What this task involves:
For the data below, please report each line where the word "posts" is found.

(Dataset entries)

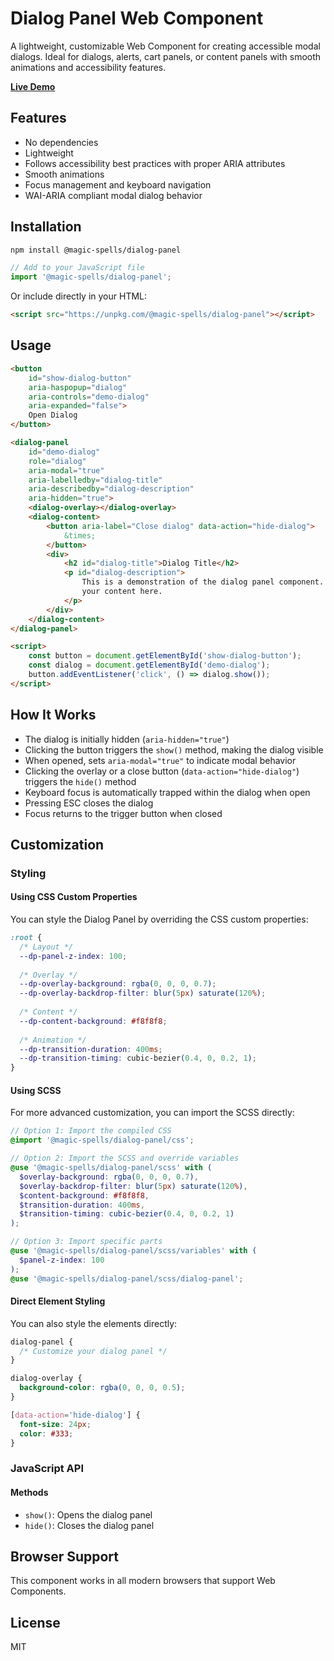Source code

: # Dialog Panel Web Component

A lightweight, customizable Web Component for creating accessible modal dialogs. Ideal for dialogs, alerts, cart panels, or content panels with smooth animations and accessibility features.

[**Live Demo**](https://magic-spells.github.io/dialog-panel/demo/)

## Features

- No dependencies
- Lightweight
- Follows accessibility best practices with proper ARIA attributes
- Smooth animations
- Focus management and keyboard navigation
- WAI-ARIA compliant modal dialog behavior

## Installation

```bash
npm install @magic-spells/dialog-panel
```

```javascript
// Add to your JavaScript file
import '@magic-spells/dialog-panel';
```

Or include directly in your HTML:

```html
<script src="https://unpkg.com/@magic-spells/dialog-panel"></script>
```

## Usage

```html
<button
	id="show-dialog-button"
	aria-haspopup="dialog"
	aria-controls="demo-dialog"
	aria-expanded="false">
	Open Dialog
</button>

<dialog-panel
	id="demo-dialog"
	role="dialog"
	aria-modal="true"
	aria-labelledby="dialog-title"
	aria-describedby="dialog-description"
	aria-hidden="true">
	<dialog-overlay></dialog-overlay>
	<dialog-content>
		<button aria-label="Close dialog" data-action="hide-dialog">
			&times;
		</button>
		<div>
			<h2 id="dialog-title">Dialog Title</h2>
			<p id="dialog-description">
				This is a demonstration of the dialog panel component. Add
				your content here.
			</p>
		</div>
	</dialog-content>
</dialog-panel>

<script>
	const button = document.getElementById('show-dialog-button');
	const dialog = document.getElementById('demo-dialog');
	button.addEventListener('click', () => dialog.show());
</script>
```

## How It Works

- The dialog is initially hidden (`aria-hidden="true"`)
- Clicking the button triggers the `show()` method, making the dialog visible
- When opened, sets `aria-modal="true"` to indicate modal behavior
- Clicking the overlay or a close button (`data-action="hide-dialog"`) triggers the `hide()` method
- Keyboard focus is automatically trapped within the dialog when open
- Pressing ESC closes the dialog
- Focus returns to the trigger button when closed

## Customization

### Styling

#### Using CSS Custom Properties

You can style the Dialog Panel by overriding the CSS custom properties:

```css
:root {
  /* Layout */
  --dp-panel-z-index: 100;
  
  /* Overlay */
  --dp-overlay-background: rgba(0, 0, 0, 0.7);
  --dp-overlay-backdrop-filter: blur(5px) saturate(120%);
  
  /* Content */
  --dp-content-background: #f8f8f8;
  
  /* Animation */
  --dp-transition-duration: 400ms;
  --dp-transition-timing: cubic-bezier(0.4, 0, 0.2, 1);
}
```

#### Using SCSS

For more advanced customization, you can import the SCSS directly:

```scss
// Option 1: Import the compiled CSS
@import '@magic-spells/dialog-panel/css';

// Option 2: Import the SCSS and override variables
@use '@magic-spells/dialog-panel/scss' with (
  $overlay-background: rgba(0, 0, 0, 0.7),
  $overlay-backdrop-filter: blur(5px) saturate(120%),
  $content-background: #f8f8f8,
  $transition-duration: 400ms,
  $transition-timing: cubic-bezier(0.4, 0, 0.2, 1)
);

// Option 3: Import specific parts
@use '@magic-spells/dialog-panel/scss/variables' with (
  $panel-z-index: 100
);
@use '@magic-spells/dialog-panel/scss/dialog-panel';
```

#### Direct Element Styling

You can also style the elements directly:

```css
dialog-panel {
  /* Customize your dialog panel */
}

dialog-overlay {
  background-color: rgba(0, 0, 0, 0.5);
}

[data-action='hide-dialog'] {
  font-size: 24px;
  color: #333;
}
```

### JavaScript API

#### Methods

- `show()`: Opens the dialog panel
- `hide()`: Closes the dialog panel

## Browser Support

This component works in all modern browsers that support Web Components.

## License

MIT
* * *
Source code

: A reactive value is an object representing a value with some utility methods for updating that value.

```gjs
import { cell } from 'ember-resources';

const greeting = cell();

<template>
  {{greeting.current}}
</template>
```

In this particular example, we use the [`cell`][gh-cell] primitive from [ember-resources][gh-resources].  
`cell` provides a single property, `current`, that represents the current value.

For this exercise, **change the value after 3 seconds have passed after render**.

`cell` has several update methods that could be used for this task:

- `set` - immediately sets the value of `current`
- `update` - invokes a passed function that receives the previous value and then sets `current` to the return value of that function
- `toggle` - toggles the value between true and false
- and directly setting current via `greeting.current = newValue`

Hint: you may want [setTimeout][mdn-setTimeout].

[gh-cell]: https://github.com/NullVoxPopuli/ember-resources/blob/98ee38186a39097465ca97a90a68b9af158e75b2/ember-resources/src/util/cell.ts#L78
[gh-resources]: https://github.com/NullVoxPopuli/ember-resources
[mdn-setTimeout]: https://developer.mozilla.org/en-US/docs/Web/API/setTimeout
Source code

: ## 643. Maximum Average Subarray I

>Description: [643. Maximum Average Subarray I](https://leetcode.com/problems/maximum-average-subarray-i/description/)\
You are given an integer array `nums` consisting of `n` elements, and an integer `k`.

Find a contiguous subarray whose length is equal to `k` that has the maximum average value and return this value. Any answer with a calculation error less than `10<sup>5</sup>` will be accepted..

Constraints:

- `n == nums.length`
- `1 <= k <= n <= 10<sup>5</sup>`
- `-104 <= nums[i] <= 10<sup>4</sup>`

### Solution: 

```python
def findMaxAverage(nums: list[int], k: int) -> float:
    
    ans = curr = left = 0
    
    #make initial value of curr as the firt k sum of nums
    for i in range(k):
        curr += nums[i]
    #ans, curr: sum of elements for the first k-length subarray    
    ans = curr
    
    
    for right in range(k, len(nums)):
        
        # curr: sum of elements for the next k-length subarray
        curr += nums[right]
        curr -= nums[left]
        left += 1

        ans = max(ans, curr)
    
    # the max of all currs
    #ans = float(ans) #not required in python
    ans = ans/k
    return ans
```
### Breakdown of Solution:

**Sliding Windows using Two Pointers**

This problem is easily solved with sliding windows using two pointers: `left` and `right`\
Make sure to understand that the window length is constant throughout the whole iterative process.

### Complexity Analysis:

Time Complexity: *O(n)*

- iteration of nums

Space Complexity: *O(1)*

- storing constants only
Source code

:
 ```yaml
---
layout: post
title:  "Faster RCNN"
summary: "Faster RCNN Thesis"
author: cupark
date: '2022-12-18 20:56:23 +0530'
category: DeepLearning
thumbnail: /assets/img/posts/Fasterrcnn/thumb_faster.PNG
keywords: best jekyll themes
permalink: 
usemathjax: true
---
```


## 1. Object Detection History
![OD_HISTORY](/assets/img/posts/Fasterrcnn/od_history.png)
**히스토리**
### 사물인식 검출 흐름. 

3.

Task response:
thumbnail: /assets/img/posts/Fasterrcnn/thumb_faster.PNG
![OD_HISTORY](/assets/img/posts/Fasterrcnn/od_history.png)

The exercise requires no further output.